↓
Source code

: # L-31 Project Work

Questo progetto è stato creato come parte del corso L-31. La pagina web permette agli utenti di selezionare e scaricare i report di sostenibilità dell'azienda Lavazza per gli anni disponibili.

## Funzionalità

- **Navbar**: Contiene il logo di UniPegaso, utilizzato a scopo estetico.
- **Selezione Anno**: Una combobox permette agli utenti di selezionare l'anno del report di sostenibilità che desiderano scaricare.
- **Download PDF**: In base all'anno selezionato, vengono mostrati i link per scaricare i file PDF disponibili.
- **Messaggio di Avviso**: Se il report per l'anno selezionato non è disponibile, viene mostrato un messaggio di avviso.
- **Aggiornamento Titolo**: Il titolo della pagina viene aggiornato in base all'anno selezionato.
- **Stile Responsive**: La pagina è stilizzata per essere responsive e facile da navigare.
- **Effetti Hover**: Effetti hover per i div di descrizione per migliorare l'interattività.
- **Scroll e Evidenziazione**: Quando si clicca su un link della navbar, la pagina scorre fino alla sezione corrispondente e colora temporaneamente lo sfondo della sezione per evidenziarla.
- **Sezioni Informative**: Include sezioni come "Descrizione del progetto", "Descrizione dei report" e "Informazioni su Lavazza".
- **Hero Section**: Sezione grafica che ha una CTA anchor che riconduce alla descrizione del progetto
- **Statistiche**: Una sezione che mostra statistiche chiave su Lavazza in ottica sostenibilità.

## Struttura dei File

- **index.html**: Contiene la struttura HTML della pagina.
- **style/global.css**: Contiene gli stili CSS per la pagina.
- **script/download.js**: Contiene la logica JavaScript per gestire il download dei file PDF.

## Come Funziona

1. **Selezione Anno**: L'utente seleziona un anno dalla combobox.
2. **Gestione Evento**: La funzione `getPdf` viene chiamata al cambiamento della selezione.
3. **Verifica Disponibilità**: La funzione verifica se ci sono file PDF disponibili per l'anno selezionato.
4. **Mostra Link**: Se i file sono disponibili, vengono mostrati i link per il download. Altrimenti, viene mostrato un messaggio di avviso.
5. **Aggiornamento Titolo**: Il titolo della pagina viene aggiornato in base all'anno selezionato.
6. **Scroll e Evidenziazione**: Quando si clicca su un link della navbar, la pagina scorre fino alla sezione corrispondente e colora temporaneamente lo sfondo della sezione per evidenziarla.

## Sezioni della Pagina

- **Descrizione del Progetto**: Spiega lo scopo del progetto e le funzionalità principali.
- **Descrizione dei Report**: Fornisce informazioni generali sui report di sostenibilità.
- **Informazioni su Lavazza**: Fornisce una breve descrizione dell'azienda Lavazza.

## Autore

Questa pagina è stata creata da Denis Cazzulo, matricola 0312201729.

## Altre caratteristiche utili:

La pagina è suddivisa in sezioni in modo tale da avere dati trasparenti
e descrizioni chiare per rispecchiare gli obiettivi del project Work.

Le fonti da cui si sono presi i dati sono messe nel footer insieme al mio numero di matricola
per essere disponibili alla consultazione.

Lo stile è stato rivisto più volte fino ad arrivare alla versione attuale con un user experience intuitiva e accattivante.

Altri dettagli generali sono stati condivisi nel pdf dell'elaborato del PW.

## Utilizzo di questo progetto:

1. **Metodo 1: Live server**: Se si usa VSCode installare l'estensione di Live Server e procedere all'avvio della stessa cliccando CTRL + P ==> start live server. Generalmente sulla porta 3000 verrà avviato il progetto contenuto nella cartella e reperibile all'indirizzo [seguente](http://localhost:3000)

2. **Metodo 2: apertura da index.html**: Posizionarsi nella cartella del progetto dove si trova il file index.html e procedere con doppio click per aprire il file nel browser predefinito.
↑
* _THE TASK_:
The answer is the run of lines above from the line containing "- **Selezione Anno**: Una" through the line containing "- **Aggiornamento Titolo**: Il", copied exactly and alone.

* _EXERCISE RESULT_:
- **Selezione Anno**: Una combobox permette agli utenti di selezionare l'anno del report di sostenibilità che desiderano scaricare.
- **Download PDF**: In base all'anno selezionato, vengono mostrati i link per scaricare i file PDF disponibili.
- **Messaggio di Avviso**: Se il report per l'anno selezionato non è disponibile, viene mostrato un messaggio di avviso.
- **Aggiornamento Titolo**: Il titolo della pagina viene aggiornato in base all'anno selezionato.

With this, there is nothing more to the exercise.